Court of Appeal of Louisiana, First Circuit
Mar 25, 2011
58 So. 3d 1154 (La. Ct. App. 2011)

Opinion

No. 2010 KA 1472.

March 25, 2011.

APPEALED FROM THE TWENTY-SECOND JUDICIAL DISTRICT COURT IN AND FOR THE PARISH OF ST. TAMMANY, STATE OF LOUISIANA TRIAL COURT NUMBER 451176 HONORABLE PETER J. GARCIA, JUDGE PRESIDING.

Walter P. Reed, Covington, LA, Kathryn W. Landry, Baton Rouge, LA, Counsel for Appellee, State of Louisiana.

Prentice L. White, Baton Rouge, LA, Counsel for Defendant/Appellant, Maurice J. Tassin.

BEFORE: WHIPPLE, McDONALD, AND McCLENDON, JJ.

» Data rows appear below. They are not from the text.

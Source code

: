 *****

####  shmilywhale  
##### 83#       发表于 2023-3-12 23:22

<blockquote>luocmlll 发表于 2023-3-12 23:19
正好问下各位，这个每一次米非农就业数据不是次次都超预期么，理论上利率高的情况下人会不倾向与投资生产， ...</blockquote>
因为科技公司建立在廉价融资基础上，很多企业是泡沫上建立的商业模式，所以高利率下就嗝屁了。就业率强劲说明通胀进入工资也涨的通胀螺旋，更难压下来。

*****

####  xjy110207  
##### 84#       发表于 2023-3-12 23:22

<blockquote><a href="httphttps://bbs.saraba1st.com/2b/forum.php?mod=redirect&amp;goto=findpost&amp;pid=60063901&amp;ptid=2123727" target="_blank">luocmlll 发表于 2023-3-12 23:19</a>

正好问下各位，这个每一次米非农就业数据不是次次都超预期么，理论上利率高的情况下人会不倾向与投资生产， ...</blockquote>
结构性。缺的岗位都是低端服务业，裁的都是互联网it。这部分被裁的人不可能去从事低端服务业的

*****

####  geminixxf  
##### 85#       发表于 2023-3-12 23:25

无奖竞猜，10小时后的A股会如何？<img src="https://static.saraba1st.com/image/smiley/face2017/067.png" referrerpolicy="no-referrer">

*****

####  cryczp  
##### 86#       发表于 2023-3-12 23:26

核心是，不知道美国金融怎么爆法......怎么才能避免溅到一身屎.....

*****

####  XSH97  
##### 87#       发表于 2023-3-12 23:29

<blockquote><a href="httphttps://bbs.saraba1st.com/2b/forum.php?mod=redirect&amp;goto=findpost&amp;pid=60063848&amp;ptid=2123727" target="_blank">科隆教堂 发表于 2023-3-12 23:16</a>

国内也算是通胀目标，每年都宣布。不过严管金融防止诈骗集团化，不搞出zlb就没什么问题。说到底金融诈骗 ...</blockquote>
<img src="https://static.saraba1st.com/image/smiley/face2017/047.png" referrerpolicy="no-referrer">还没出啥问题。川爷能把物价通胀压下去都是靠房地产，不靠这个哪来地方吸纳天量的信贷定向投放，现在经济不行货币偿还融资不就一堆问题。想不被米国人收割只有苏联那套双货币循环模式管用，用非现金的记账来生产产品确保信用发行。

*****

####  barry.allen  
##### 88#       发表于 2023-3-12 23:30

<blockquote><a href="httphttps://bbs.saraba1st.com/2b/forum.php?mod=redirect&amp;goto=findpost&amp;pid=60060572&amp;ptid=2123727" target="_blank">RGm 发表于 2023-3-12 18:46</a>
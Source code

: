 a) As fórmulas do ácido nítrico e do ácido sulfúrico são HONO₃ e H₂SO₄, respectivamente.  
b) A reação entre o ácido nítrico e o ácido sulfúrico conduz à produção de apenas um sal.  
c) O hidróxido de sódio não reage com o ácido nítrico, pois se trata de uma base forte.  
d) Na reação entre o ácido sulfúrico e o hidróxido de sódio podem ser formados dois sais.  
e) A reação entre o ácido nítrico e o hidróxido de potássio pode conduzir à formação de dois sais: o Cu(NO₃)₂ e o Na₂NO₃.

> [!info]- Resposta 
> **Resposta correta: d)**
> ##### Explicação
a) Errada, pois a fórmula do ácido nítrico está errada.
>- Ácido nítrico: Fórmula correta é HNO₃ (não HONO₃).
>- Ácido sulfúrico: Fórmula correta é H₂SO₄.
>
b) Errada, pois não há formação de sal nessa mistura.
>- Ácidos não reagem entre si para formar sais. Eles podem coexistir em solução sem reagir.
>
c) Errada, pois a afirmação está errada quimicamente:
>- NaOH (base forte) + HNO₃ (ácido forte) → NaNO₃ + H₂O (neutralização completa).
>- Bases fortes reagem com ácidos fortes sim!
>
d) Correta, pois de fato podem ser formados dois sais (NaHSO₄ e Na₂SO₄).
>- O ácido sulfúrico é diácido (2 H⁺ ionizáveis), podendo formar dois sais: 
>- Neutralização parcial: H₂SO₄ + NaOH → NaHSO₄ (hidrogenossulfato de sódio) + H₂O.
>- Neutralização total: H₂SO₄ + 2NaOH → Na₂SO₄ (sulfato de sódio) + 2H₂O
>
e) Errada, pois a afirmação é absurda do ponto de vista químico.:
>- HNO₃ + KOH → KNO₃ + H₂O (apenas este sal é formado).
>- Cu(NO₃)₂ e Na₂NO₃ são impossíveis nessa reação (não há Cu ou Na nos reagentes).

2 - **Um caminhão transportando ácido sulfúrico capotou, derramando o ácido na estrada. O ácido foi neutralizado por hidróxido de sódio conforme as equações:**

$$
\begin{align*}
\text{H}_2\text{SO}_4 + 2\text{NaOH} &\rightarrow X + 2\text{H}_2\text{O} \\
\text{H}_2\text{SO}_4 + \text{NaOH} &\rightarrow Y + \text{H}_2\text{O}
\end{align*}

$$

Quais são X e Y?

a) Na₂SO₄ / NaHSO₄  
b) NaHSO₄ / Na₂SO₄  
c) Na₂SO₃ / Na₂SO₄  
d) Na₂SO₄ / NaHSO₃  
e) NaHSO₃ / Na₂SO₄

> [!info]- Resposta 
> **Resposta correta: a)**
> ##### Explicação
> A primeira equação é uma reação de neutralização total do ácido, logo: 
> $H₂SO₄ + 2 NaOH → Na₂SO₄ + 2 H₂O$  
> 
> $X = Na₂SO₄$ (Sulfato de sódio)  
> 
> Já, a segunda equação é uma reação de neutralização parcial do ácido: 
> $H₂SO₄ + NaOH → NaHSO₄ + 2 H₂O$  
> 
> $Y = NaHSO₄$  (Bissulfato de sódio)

The defendant, Maurice J. Tassin, was charged by grand jury indictment with one count of vehicular homicide, a violation of LSA-R.S. 14:32.1(A), and pled not guilty. Subsequently, the State amended the indictment to charge the defendant with one count of negligent homicide, a violation of LSA-R.S. 14:32, and he again pled not guilty. Thereafter, in exchange for an agreed-upon sentence, the defendant pled guilty and was sentenced to "five years with the Department of Corrections, suspend three years, place him on five years probation and give him credit for time served on the balance of time owed that is not suspended." Following a victim impact statement, the court amended the sentence to add as a condition of probation "that the defendant not drive for two years following his release from jail." The defendant now appeals, contending the addition of the condition of probation breached the plea agreement. For the following reasons, we vacate the guilty plea and sentence, restore the pre-plea status of the defendant, and remand the case to afford the defendant an opportunity to plead anew and proceed to trial if he chooses to plead not guilty and a plea agreement is not confected.

FACTS

Due to the defendant's guilty plea, the matter did not proceed to trial. Thus, there is no trial testimony concerning the facts. Further, the State also did not set forth a factual basis for the guilty plea. In connection with the guilty plea, however, the defendant agreed that on June 15, 2007, he violated LSA-R.S. 14:32 by killing John Todd while operating a motor vehicle.

BREACHED PLEA AGREEMENT

In his sole assignment of error, the defendant argues the trial court erred in adding a condition of probation to the sentence that was not part of the plea agreement. He asks for the opportunity to plead anew.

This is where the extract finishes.